- Data for this task:
-- Opening Marker --
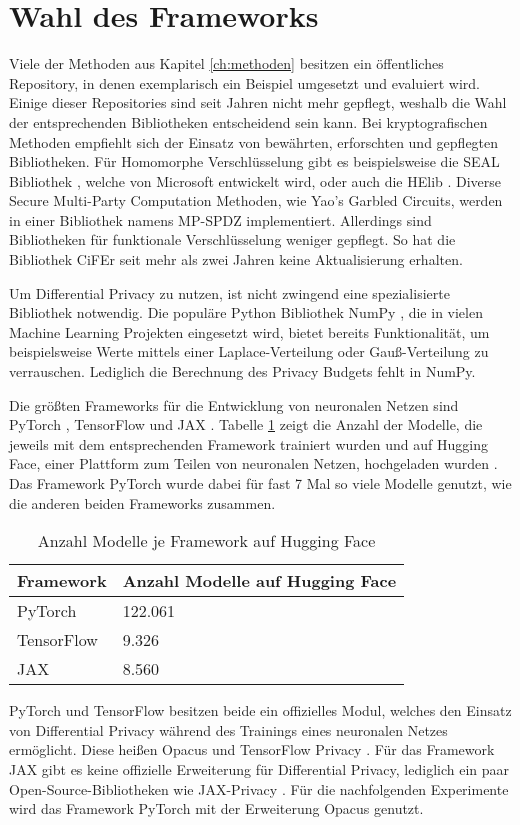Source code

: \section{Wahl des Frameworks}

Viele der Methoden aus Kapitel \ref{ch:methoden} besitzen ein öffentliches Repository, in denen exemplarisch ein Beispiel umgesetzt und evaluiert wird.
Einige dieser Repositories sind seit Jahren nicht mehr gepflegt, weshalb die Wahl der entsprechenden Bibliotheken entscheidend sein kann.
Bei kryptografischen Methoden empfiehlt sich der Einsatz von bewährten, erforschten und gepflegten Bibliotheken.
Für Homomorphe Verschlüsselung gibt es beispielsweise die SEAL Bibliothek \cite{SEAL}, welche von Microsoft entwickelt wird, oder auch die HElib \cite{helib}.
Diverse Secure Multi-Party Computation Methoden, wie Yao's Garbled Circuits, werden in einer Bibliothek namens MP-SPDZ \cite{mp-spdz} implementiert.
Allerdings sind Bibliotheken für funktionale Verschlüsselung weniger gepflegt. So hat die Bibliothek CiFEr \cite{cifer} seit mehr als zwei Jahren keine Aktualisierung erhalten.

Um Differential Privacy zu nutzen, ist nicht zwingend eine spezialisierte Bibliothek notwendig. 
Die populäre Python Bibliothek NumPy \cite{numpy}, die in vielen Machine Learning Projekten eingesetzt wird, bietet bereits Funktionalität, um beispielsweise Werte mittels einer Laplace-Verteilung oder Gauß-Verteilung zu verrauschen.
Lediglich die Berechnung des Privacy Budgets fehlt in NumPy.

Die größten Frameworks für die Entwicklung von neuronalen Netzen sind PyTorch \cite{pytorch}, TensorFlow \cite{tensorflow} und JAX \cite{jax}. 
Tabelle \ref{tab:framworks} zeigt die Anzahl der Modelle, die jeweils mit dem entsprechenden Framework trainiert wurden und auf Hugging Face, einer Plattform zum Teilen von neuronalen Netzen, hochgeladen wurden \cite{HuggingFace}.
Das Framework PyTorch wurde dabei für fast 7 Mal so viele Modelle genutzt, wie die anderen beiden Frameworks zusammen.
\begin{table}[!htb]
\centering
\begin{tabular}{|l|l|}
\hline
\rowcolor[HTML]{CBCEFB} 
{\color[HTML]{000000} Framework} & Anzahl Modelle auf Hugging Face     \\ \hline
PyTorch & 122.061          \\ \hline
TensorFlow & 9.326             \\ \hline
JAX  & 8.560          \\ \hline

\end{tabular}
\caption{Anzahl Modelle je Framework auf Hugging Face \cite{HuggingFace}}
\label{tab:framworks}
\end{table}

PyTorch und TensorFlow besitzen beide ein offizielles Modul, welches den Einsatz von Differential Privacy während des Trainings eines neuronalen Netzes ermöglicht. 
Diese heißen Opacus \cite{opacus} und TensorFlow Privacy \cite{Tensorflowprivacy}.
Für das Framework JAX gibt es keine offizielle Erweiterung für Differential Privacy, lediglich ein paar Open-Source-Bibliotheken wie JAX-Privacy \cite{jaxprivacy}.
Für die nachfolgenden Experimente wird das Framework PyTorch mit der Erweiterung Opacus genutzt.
-- Closing Marker --
-- Opening Marker --
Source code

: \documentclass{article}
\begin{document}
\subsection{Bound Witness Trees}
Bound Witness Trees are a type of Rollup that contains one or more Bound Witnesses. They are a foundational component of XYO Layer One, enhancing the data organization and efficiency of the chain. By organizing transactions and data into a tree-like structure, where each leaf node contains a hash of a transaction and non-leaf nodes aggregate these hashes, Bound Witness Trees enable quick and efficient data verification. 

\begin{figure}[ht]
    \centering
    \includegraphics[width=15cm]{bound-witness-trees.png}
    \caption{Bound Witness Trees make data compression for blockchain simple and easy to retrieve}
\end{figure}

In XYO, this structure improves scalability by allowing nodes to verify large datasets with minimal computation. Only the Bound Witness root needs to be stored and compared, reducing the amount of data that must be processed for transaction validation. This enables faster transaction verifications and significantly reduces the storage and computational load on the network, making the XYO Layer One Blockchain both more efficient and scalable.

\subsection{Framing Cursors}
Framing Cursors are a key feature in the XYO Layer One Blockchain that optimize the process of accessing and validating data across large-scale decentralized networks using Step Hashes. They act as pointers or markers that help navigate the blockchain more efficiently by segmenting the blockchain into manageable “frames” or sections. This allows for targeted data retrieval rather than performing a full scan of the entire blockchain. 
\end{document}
-- Closing Marker --
In the entries above, find the line with "PyTorch & 122.061" and the line with "Diese heißen Opacus", then set down exactly those two and every line between them, nothing else.

- Answer:
PyTorch & 122.061          \\ \hline
TensorFlow & 9.326             \\ \hline
JAX  & 8.560          \\ \hline

\end{tabular}
\caption{Anzahl Modelle je Framework auf Hugging Face \cite{HuggingFace}}
\label{tab:framworks}
\end{table}

PyTorch und TensorFlow besitzen beide ein offizielles Modul, welches den Einsatz von Differential Privacy während des Trainings eines neuronalen Netzes ermöglicht. 
Diese heißen Opacus \cite{opacus} und TensorFlow Privacy \cite{Tensorflowprivacy}.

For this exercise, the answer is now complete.